Kurumsallaşmış kötülüğü ancak örgütlü bir mücadele sonlandırabilir, doğru, fakat herkesin aslında bildiği, bilmezden geldiği bir kötülüğe tanık olduğumuzda ne yapacağız? Claire Keegan, büyük büyük laflar etmeden, bu meselenin ve soruların etrafında kurmuş hikayesini. Bill Furlong karakteri de çok iyi çizilmiş. Bill’in, Bill gibilerin “küçük” cesaretleridir belki de kötülüğün karşısına dikilecek olan.
Hepimizin bildiği gibi, örgütlü ve kurumsallaşmış kötülüklerle çevrili küçük adalarımızda yaşıyoruz. Bir kötülük deniziyle çepeçevre sarmalanmışken böyle yaşamaya devam mı edeceğiz? Edebilecek miyiz?
17. Kasım.22
Kırkıma yaklaşıyorum. Bugüne kadar memleketin tek bir gün aydınlık olduğunu, kaygısız geçen tek bir dönemi hatırlamıyorum. Fakat bu kadar karanlık da olmamıştı herhalde. İşin en kötü yanı, hiçbir umut ışıltısı yok. Bu ülkede yaşamak için umutsuzluğa şerbetli olmak gerekiyor. Çok şükür, öyleyiz.
***
İnsan kötülüğü öyle dizginlenemez, öyle önü alınamaz bir şey ki dünyada hiçbir şey onun sınırsızlığıyla yarışamaz. Tarih denen kurmacaya bakalım; savaşlar, katliamlar ve zulümle dolu olduğunu açıkça görürüz. Başka bir şey bulamazsınız orda. Milliyetçilik başta olmak üzere tüm ideolojiler insan kanı dökmüştür. Başka bir şeye yaradıklarını gören varsa beri gelsin.
Ya dinler? Dinler dediğimizde çok büyük bir küme karşılar bizi, hadi daraltalım kapsamı biraz, İbrahimi dinlerin metinlerine, kutsal metinlere bakalım. Bunların hiçbirinde insanı kötülük yapmaya teşvik eden bir şey bulamazsınız (anakronik okuma yapmamak şartıyla).
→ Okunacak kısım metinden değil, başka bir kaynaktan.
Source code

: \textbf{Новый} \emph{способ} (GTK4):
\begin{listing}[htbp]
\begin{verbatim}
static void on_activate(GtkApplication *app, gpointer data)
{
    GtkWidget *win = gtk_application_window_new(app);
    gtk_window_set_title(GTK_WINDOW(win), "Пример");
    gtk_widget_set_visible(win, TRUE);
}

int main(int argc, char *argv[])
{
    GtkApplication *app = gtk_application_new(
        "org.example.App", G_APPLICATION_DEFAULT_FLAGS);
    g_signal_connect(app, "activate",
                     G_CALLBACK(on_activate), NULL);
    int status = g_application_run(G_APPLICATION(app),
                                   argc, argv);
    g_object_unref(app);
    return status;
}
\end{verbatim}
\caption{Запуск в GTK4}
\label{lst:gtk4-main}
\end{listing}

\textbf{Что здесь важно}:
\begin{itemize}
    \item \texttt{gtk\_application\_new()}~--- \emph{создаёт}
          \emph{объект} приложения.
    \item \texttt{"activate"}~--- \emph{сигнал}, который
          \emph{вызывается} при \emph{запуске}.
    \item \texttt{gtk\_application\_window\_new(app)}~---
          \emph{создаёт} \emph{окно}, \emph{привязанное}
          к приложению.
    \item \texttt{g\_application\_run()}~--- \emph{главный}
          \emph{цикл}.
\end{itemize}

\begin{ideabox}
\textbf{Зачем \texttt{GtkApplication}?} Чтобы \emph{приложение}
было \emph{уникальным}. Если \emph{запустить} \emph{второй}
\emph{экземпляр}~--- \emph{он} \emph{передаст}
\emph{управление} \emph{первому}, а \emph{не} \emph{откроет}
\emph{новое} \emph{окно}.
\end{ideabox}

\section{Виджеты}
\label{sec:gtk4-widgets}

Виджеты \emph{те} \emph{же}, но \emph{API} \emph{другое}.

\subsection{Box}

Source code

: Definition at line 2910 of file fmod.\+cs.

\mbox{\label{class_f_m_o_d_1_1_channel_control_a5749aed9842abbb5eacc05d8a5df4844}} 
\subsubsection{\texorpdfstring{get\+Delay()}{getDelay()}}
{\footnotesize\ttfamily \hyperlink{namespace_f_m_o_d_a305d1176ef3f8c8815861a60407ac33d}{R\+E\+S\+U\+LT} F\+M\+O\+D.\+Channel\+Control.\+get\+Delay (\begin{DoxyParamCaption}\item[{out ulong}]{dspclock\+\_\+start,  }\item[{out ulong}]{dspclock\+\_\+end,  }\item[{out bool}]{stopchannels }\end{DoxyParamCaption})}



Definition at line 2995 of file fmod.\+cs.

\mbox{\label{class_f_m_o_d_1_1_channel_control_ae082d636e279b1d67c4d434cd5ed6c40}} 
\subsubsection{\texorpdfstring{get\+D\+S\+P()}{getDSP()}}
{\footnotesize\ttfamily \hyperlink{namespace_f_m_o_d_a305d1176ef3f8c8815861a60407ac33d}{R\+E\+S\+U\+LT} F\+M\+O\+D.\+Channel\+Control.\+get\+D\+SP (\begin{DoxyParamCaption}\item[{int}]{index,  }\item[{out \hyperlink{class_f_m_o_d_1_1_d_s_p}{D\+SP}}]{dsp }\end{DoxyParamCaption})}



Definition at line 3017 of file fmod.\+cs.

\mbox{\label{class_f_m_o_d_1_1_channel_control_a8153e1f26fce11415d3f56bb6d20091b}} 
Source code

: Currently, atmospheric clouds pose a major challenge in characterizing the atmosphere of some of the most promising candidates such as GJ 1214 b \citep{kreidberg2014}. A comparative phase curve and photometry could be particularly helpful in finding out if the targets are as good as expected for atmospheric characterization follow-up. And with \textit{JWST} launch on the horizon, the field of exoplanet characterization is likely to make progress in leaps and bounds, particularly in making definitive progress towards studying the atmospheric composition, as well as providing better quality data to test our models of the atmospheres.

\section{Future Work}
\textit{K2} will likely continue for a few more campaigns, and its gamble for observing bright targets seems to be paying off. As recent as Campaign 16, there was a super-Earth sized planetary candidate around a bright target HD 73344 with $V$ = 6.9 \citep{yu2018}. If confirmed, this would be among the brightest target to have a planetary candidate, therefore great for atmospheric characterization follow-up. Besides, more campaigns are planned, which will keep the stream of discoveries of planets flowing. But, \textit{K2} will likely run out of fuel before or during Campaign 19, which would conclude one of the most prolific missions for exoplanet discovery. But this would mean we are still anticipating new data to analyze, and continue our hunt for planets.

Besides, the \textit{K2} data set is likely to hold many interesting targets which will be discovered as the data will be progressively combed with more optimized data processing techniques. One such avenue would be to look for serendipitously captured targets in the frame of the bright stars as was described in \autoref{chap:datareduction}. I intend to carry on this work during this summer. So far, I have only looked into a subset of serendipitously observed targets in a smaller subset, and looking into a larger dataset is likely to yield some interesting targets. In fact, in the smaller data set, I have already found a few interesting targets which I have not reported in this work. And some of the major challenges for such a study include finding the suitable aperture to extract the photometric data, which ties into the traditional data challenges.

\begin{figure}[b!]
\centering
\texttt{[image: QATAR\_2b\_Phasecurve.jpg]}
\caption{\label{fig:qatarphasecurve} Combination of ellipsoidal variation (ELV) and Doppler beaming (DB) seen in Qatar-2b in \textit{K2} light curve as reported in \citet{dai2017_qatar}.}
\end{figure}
Aksine, insan kötülüğünü dizginlemek, düzeni sağlamak, huzur getirmek için ortaya çıkmıştır dinler. İlk çıktıklarında her zaman devrimci olan dini inanışlar bir süre geçip kurumsallaştıkça, geleneklerle karman çorman oldukça organize kötülük makinesine dönüşürler. Fakat her metin türü gibi dini metinler de yoruma muhtaçtır. Sıkıntı burada başlar: yorumda. Peki, neden hep kötülük üretmek üzere yorumlanır dini metinler? Çünkü, tekrar edelim, insan kötülüğünün sınırı yoktur. O her şeyin, iyiliğe vesile olsun diye kendisinin yarattığı şeylerin bile altını oyar. Karamsar gelmesin söylediklerim, gerçek bu.
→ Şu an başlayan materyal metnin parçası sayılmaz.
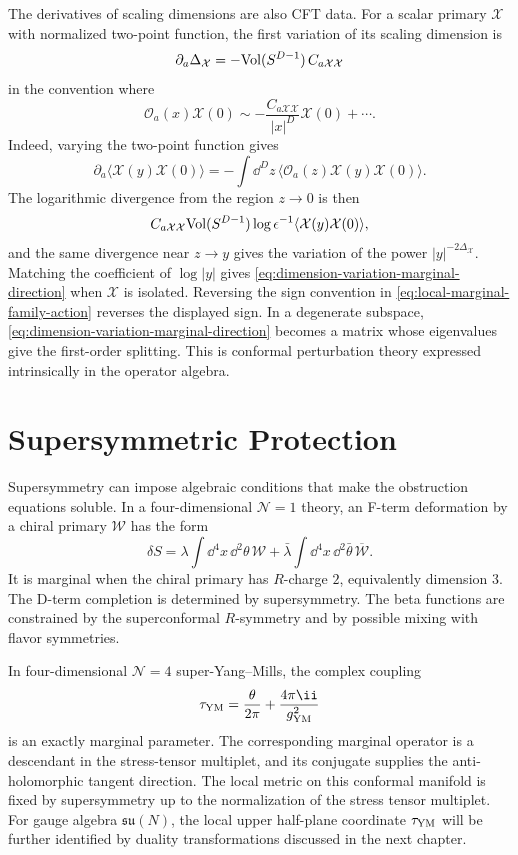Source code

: The derivatives of scaling dimensions are also CFT data.  For a scalar
primary \(\mathcal X\) with normalized two-point function, the first variation
of its scaling dimension is
\begin{equation}
  \partial_a\Delta_{\mathcal X}
  =
  -{\rm Vol}(S^{D-1})\,C_{a\mathcal X\mathcal X}
  \label{eq:dimension-variation-marginal-direction}
\end{equation}
in the convention where
\[
  \mathcal O_a(x)\mathcal X(0)
  \sim
  -\frac{C_{a\mathcal X\mathcal X}}{|x|^D}\mathcal X(0)+\cdots .
\]
Indeed, varying the two-point function gives
\[
  \partial_a\langle\mathcal X(y)\mathcal X(0)\rangle
  =
  -\int\dd^Dz\,
  \langle\mathcal O_a(z)\mathcal X(y)\mathcal X(0)\rangle .
\]
The logarithmic divergence from the region \(z\to0\) is then
\[
  C_{a\mathcal X\mathcal X}
  {\rm Vol}(S^{D-1})\log\epsilon^{-1}
  \langle\mathcal X(y)\mathcal X(0)\rangle ,
\]
and the same divergence near \(z\to y\) gives the variation of the power
\(|y|^{-2\Delta_{\mathcal X}}\).  Matching the coefficient of
\(\log |y|\) gives \eqref{eq:dimension-variation-marginal-direction} when
\(\mathcal X\) is isolated.  Reversing the sign convention in
\eqref{eq:local-marginal-family-action} reverses the displayed sign.  In a
degenerate subspace,
\eqref{eq:dimension-variation-marginal-direction} becomes a matrix whose
eigenvalues give the first-order splitting.  This is conformal perturbation
theory expressed intrinsically in the operator algebra.

\section{Supersymmetric Protection}

Supersymmetry can impose algebraic conditions that make the obstruction
equations soluble.  In a four-dimensional \(\mathcal N=1\) theory, an
F-term deformation by a chiral primary \(\mathcal W\) has the form
\[
  \delta S
  =
  \lambda\int\dd^4x\,\dd^2\theta\,\mathcal W
  +\bar\lambda\int\dd^4x\,\dd^2\bar\theta\,\overline{\mathcal W}.
\]
It is marginal when the chiral primary has \(R\)-charge \(2\), equivalently
dimension \(3\).  The D-term completion is determined by supersymmetry.
The beta functions are constrained by the superconformal \(R\)-symmetry and by
possible mixing with flavor symmetries.

In four-dimensional \(\mathcal N=4\) super-Yang--Mills, the complex coupling
\[
  \tau_{\rm YM}=\frac{\theta}{2\pi}+\frac{4\pi\ii}{g_{\rm YM}^2}
\]
is an exactly marginal parameter.  The corresponding marginal operator is a
descendant in the stress-tensor multiplet, and its conjugate supplies the
anti-holomorphic tangent direction.  The local metric on this conformal
manifold is fixed by supersymmetry up to the normalization of the stress
tensor multiplet.  For gauge algebra \(\mathfrak{su}(N)\), the local upper
half-plane coordinate \(\tau_{\rm YM}\) will be further identified by
duality transformations discussed in the next chapter.

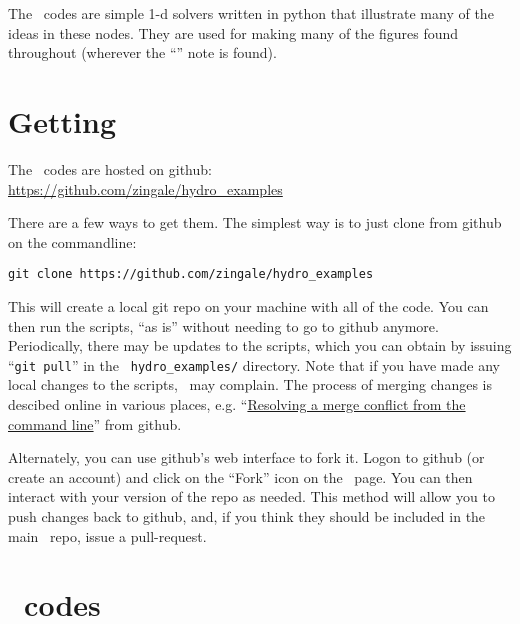 \label{app:hydroex}

\begin{quote}
\end{quote}

The \hydroex\ codes are simple 1-d solvers written in python that illustrate many of the
ideas in these nodes.  They are used for making many of the figures found throughout
(wherever the ``\hydroexdoit{}'' note is found).

\section{Getting \hydroex}

The \hydroex\ codes are hosted on github:\\
\url{https://github.com/zingale/hydro_examples}

There are a few ways to get them.  The simplest way is to just clone
from github on the commandline:

\begin{verbatim}
git clone https://github.com/zingale/hydro_examples
\end{verbatim}

This will create a local git repo on your machine with all of the
code.  You can then run the scripts, ``as is'' without needing to go
to github anymore.  Periodically, there may be updates to the scripts,
which you can obtain by issuing ``{\tt git pull}'' in the {\tt
hydro\_examples/} directory.  Note that if you have made any local
changes to the scripts, \git\ may complain.  The process of merging
changes is descibed online in various places,
e.g. ``\href{https://help.github.com/articles/resolving-a-merge-conflict-from-the-command-line}{Resolving
a merge conflict from the command line}'' from github.

Alternately, you can use github's web interface to fork it.  Logon to
github (or create an account) and click on the ``Fork'' icon on the
\hydroex\ page.  You can then interact with your version of the repo
as needed.  This method will allow you to push changes back to github,
and, if you think they should be included in the main \hydroex\ repo,
issue a pull-request.

\section{\hydroex\ codes}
Hamiş: Milliyetçilikten kastım tüm milliyetçilikler. Hemşericilikten tutun etnik milliyetçiliğe kadar. Hiçbir milliyetçilik türü masum değildir. Ve kişiyi körleştirir. Büyük resim diye bir şey varsa gerçekten, işte onu görmeyi imkansız hale getiren en büyük şeydir milliyetçilik. Yoksulluğun, adaletsizliğin, hukuksuzluğun üstünü kalınca örter. Bayraklar en çok bunun için kullanılır.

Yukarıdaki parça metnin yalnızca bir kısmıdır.